A proactive approach to maintenance in inclement weather is always recommended. We recommend a written policy that is communicated to all staff, and reiterated in the event of an weather event. This plan should include both mandatory and recommended strategies, which may include the following:
- Communicate with patrons as appropriate to convey potential impacts as well as recommendations for when and how to safely park.
- Do not pile snow on top of the garage. If snow is piled, it can exceed the live load capacity of the structure. This will create potential structural failure, or even collapse. Contact us to verify the acceptable depth of snow within your facility.
- Use a portable snow melt, or haul the snow out of the garage. Dumping the snow over the side of the garage is acceptable when done safely. However, be sure to make provisions to prevent snow from falling into the garage. Additionally, it is important to fence the dumping zone, as well as provide signage to notify pedestrians of potential falling snow.

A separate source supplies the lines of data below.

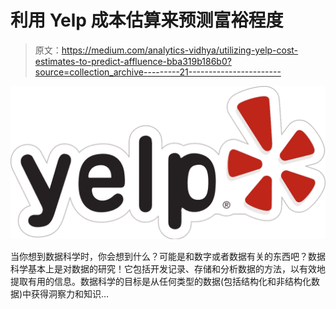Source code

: # 利用 Yelp 成本估算来预测富裕程度

> 原文：<https://medium.com/analytics-vidhya/utilizing-yelp-cost-estimates-to-predict-affluence-bba319b186b0?source=collection_archive---------21----------------------->

![](img/03f907f2ff401edc017859796b115592.png)

当你想到数据科学时，你会想到什么？可能是和数字或者数据有关的东西吧？数据科学基本上是对数据的研究！它包括开发记录、存储和分析数据的方法，以有效地提取有用的信息。数据科学的目标是从任何类型的数据(包括结构化和非结构化数据)中获得洞察力和知识…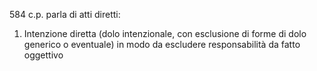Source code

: 584 c.p. parla di atti diretti:
1. Intenzione diretta (dolo intenzionale, con esclusione di forme di dolo generico o eventuale) in modo da escludere responsabilità da fatto oggettivo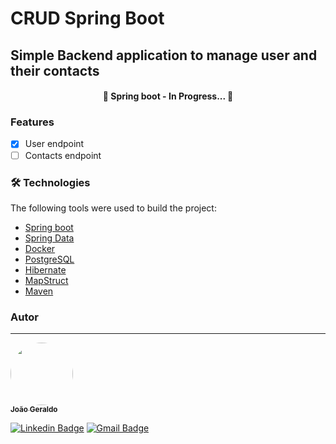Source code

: # CRUD Spring Boot

## Simple Backend application to manage user and their contacts

<h4 align="center"> 
	🚧  Spring boot - In Progress...  🚧
</h4>


### Features

- [x] User endpoint
- [ ] Contacts endpoint

### 🛠 Technologies

The following tools were used to build the project:

- [Spring boot](https://spring.io/projects/spring-boot)
- [Spring Data](https://spring.io/projects/spring-data)
- [Docker](https://www.docker.com/)
- [PostgreSQL](https://docs.airplane.dev/resources/postgresql)
- [Hibernate](https://hibernate.org/)
- [MapStruct](https://mapstruct.org/)
- [Maven](https://maven.apache.org/)

### Autor
---
<a href="www.linkedin.com/in/joão-geraldo-borges-sales-3983a4175">
 <img style="border-radius: 50%;" src="https://media-exp1.licdn.com/dms/image/C4D03AQGbLUwkdNv_VA/profile-displayphoto-shrink_200_200/0/1651370541163?e=1671062400&v=beta&t=goE90N7xqhz6nxB11rzQepjKnXHA5v6VIMxk5MiZfDE" width="100px;" alt=""/>
 <br />
 <sub><b>João Geraldo</b></sub>
 </a>

[![Linkedin Badge](https://img.shields.io/badge/-JoãoGeraldo-blue?style=flat-square&logo=Linkedin&logoColor=white&link=https://www.linkedin.com/in/joão-geraldo-borges-sales-3983a4175)](https://www.linkedin.com/in/joão-geraldo-borges-sales-3983a4175) 
[![Gmail Badge](https://img.shields.io/badge/-joaogeraldo40@gmail.com-c14438?style=flat-square&logo=Gmail&logoColor=white&link=mailto:joaogeraldo40@gmail.com)](mailto:joaogeraldo40@gmail.com)
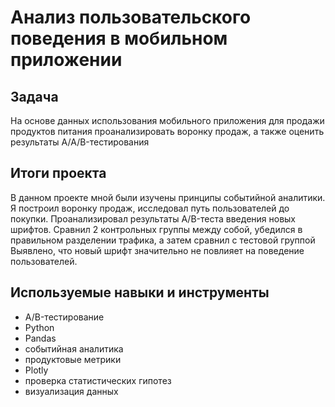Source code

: # Анализ пользовательского поведения в мобильном приложении

## Задача

На основе данных использования мобильного приложения для продажи продуктов питания проанализировать воронку продаж, а также оценить результаты A/A/B-тестирования 

## Итоги проекта

В данном проекте мной были изучены принципы событийной аналитики. Я построил воронку продаж, исследовал путь пользователей до покупки. Проанализировал результаты A/B-теста введения новых шрифтов. Сравнил 2 контрольных группы между собой, убедился в правильном разделении трафика, а затем сравнил с тестовой группой Выявлено, что новый шрифт значительно не повлияет на поведение пользователей.

## Используемые навыки и инструменты

- A/B-тестирование
- Python
- Pandas
- событийная аналитика
- продуктовые метрики
- Plotly
- проверка статистических гипотез
- визуализация данных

- If using a snowplow, with a heavy rubber cutting edge attached to the bottom, or with shoes designed to keep the steel blade from contacting the concrete floor surface. Keep the steel blade one-half inch above the floor surface to avoid damage to concrete, expansion joint systems, joint sealants and traffic topping systems. Plowing should be done away from joints, not across them.
- The snow removal contractor must be aware of the locations of expansion joints and curbs. This can be achieved by adding signage and flexible bollards that will notify the snow plow driver of the locations of expansion joints and curbs. The plow should be raised at the expansion joints to prevent damage.
- Off-peak snow removal operation may be required to deal with heavy snowfalls effectively and safely.
- Prohibit vehicles with studded snow tires and tire chains, as these can cause damage to concrete, expansion joint systems, and traffic looping systems.
- Continually evaluate entry/exit lanes and the top level, as they are vulnerable to icing when water drains from sun-warmed surfaces into shaded areas. Standing water in these areas can create slip-and-fall hazards, as well as contribute to deterioration of concrete.